Ils indiquent avoir certes su et compris que la banque prenait une hypothèque conventionnelle sur leur bien de [Localité 9] pour sûreté d’une somme de 150.000 euros, mais affirment que les prêts étant professionnels, ils n’ont jamais entendu renoncer au bénéfice de l’insaisissabilité. Ils considèrent qu’en raison de la rédaction de la clause, qui nécessitait une interprétation, la déclaration d’insaisissabilité a été totalement privée d’effets, ce qui engage la responsabilité du notaire rédacteur.

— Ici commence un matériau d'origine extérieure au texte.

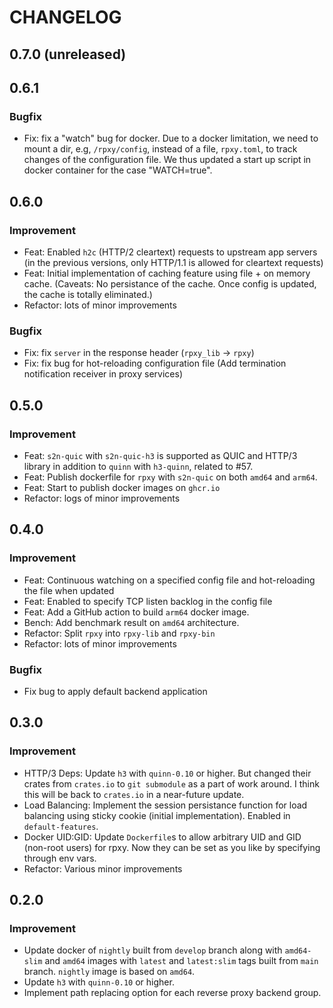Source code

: # CHANGELOG

## 0.7.0  (unreleased)

## 0.6.1

### Bugfix

- Fix: fix a "watch" bug for docker. Due to a docker limitation, we need to mount a dir, e.g, `/rpxy/config`, instead of a file, `rpxy.toml`, to track changes of the configuration file. We thus updated a start up script in docker container for the case "WATCH=true".

## 0.6.0

### Improvement

- Feat: Enabled `h2c` (HTTP/2 cleartext) requests to upstream app servers (in the previous versions, only HTTP/1.1 is allowed for cleartext requests)
- Feat: Initial implementation of caching feature using file + on memory cache. (Caveats: No persistance of the cache. Once config is updated, the cache is totally eliminated.)
- Refactor: lots of minor improvements

### Bugfix

- Fix: fix `server` in the response header (`rpxy_lib` -> `rpxy`)
- Fix: fix bug for hot-reloading configuration file (Add termination notification receiver in proxy services)

## 0.5.0

### Improvement

- Feat: `s2n-quic` with `s2n-quic-h3` is supported as QUIC and HTTP/3 library in addition to `quinn` with `h3-quinn`, related to #57.
- Feat: Publish dockerfile for `rpxy` with `s2n-quic` on both `amd64` and `arm64`.
- Feat: Start to publish docker images on `ghcr.io`
- Refactor: logs of minor improvements

## 0.4.0

### Improvement

- Feat: Continuous watching on a specified config file and hot-reloading the file when updated
- Feat: Enabled to specify TCP listen backlog in the config file
- Feat: Add a GitHub action to build `arm64` docker image.
- Bench: Add benchmark result on `amd64` architecture.
- Refactor: Split `rpxy` into `rpxy-lib` and `rpxy-bin`
- Refactor: lots of minor improvements

### Bugfix

- Fix bug to apply default backend application

## 0.3.0

### Improvement

- HTTP/3 Deps: Update `h3` with `quinn-0.10` or higher. But changed their crates from `crates.io` to `git submodule` as a part of work around. I think this will be back to `crates.io` in a near-future update.
- Load Balancing: Implement the session persistance function for load balancing using sticky cookie (initial implementation). Enabled in `default-features`.
- Docker UID:GID: Update `Dockerfile`s to allow arbitrary UID and GID (non-root users) for rpxy. Now they can be set as you like by specifying through env vars.
- Refactor: Various minor improvements

## 0.2.0

### Improvement

- Update docker of `nightly` built from `develop` branch along with `amd64-slim` and `amd64` images with `latest` and `latest:slim` tags built from `main` branch. `nightly` image is based on `amd64`.
- Update `h3` with `quinn-0.10` or higher.
- Implement path replacing option for each reverse proxy backend group.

Ils soutiennent que le préjudice que leur cause la faute du notaire tient à ce que la saisie de leur maison a pu avoir lieu, alors qu’elle était impossible du fait de la déclaration d’inaliénabilité, et qu’il était impossible pour la banque d’inscrire une hypothèque conventionnelle. Ils soutiennent que c’est en raison de l’interprétation de la clause, rendue possible par son libellé équivoque, que le Crédit Agricole a pu solliciter une mesure de saisie immobilière et ce, pour l’ensemble des prêts ; que le lien de causalité est établi; que leur préjudice est très important, s’agissant du logement du couple et des trois enfants ; que le bien a été adjugé 357.000 euros alors qu’il était évalué à 600.000 euros ; qu’ils sont épuisés moralement ; doivent se reloger ; et restent encore redevables de 827.754,79 euros, ce qui détermine toutes causes confondues un préjudice d’un million d’euros.

La SCP [J] [O] – Philippe GIRAUDET et la MMA demandent à la cour :

* À titre principal, de confirmer le jugement entrepris et donc de dire prescrite l’action en responsabilité engagée par les époux [P] à leur encontre

* À titre subsidiaire, de juger que la SCP [O] – GIRAUDET n’a pas commis de faute en relation de causalité avec un préjudice indemnisable

En conséquence : débouter les époux [P] de l’ensemble de leurs demandes

* À titre plus subsidiaire : de dire si la responsabilité recherchée était néanmoins retenue qu’elle ne pourrait l’être qu’à hauteur de a somme de 470.754,79 euros.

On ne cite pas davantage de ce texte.